Por María Fernanda Figueroa Estrada
Abres los ojos e inconscientemente sabes que es hora de prepararte para ir a estudiar. Sabes que tu mamá llegó a despertarte, pero realmente no recuerdas cómo sucedió y no estás segura de cómo despertaste. En fin, te estiras, te levantas, tomas todas tus cosas para bañarte y sales de tu cuarto. En el camino al baño sólo puedes pensar en que tienes muuuuucho sueño y te preguntas cómo sobrevivirás al día. Entras al baño y abres la llave de la regadera lentamente hasta encontrar la temperatura cálida perfecta... Luego comienzas tu baño, que haces automáticamente mientras tu mente planifica detalladamente lo que debes hacer el resto del día, aunque probablemente la mayoría de actividades no terminen saliendo de acuerdo a tus planes. Te das cuenta que tienes demasiado que hacer, pero decides que preocuparte no vale la pena. Aprovechas para agradecer al Creador por un nuevo día, por una nueva oportunidad y por todas las cosas maravillosas que te rodean.

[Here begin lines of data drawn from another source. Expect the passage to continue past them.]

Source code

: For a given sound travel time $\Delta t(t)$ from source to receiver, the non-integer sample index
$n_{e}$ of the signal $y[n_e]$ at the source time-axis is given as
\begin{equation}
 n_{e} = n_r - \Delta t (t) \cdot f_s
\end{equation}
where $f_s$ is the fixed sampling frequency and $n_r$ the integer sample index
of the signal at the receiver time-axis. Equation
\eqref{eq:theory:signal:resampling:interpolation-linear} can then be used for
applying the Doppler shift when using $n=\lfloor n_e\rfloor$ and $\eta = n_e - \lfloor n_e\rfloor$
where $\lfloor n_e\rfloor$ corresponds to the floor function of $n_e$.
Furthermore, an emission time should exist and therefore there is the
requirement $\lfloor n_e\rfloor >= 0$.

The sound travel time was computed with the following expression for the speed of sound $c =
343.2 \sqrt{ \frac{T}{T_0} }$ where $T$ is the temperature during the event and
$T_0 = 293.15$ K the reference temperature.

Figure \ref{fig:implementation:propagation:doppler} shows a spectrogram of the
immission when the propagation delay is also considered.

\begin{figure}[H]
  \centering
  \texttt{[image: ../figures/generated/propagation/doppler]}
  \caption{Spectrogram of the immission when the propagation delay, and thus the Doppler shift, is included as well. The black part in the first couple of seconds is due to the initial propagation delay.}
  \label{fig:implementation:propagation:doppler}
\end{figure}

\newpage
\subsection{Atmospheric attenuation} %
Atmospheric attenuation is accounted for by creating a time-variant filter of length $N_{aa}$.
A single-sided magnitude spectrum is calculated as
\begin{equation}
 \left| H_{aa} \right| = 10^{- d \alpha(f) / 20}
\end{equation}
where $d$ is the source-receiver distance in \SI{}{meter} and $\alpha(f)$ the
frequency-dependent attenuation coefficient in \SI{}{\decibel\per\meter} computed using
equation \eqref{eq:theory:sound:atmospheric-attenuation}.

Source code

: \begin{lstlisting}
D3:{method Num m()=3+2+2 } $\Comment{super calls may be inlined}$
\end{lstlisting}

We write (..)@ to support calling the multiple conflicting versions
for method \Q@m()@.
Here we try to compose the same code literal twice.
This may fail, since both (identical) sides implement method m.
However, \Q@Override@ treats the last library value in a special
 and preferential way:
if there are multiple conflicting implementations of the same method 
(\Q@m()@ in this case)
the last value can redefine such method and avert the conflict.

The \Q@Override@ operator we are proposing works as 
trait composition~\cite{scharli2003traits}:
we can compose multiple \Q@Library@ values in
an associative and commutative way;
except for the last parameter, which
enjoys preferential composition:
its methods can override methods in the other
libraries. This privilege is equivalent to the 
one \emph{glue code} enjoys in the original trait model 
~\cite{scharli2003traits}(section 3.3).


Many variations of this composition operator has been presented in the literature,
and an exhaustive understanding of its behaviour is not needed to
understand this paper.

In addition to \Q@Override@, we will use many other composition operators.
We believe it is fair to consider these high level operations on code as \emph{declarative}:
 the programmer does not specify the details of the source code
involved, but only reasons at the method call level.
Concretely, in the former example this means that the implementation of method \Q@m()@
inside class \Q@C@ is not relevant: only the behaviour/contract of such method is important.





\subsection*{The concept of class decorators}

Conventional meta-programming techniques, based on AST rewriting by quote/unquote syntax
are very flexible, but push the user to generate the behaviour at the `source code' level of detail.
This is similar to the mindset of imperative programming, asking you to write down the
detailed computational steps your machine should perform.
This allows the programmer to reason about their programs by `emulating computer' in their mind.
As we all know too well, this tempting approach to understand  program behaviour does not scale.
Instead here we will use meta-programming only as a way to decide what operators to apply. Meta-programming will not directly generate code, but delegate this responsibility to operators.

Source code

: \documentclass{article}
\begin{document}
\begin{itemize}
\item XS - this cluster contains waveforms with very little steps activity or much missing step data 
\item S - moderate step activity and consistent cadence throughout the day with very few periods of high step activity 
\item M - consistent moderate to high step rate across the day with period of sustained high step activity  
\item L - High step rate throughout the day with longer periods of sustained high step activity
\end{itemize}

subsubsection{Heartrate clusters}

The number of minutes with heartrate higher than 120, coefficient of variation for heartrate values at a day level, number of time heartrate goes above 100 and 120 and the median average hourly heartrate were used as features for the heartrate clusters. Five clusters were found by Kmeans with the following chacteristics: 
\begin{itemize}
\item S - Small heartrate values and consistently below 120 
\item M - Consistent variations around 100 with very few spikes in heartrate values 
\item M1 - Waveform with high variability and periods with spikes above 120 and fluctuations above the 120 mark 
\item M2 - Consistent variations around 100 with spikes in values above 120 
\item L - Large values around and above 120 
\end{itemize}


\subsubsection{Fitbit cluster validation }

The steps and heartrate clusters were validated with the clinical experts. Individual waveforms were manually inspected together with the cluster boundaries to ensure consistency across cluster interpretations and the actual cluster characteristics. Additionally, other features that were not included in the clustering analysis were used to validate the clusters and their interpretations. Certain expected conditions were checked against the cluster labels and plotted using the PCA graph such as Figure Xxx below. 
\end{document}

Sales y terminas de arreglarte. Comienzas el ritual de intentar que tu pelo tome forma, aunque sabes que es impredecible. Recuerdas que no pudiste guardar algunas cosas la noche anterior, así que lo reúnes todo y lo pones en la mochila. Luego vas a desayunar, el mismo desayuno de todos los días. Sorprendentemente el tiempo pasa volando y en seguida sólo escuchas a tu mamá recordándote que el bus está a punto de pasar. Te terminas la leche de un trago y vas como una maratonista al baño para lavarte los dientes. Luego corres por tus cosas mientras tu mamá te espera en la puerta y sales, no sin antes ponerte el suéter porque ella te advierte que afuera hace frío. Mientras esperan el bus en la parada hablan de los colores del cielo y de que el perro del vecino ya no sale al balcón. Pronto llega la monitora y, casi sincronizados, el bus.
Te subes y adecúas tu plan inicial. Pensabas que durante el viaje leerías la página que ya no leíste anoche para no quedarte dormida sobre ella, pero te das cuenta que el cielo aún está muy oscuro y que por el momento es imposible leer cualquier cosa. Decides que leerás un poco más tarde, cuando esté más claro. Así que sacas tu celular y programas una alarma para las 6:15, y una a las 6:20, y una a las 6:30, y una a las 6:40 porque sabes que no despertarás con la primera. Luego te acomodas contra la ventana y te dispones a cumplir con la finalidad que estás segura que tienen los viajes en autobús: dormir. Ya estás dormida, pero por algún extraño motivo abres los ojos justo cuando llegan a la parada de la gasolinera y a tiempo para evitar que te despierten. (Si lo estás leyendo, sabes que me refiero a ti). Luego de asegurarte de estar a salvo, vuelves a cerrar los ojos y en menos de una cuadra ya estás dormida.
Repentinamente sientes tu teléfono vibrar, te despiertas y ves la hora. ¡Son las 6:20! Sonríes al darte cuenta de lo bien que te conoces. Te dispones a leer, pero el sueño es más grande y sabes que tendrás tiempo de hacerlo al llegar al colegio, así que guardas el teléfono en las profundidades de tu bolsa para poder ignorar las siguientes alarmas con tranquilidad. Justo antes de la subida que conduce al colegio ocurre el inexplicable misterio: te despiertas sin necesidad de que la monitora te avise que ya llegaron. Bueno, probablemente tu cuerpo ya está acostumbrado y tiene una especie de alarma interna. Te estiras y sacudes el sueño que aún te queda, alistándote para un día nuevo. Con tanto equipaje parece que te vas de viaje por algunos meses, pero después de tanta práctica es fácil salir del bus con todas tus bolsas sin parecer una mala malabarista. Te despides del chofer y de la monitora deseándoles un buen día. Caminas, respiras profundo y ves todo a tu alrededor. Agradeces la nueva página lista para ser llenada. Sabes que será un día maravilloso. Llegas a tu casillero y te das cuenta de que no hay nada mejor.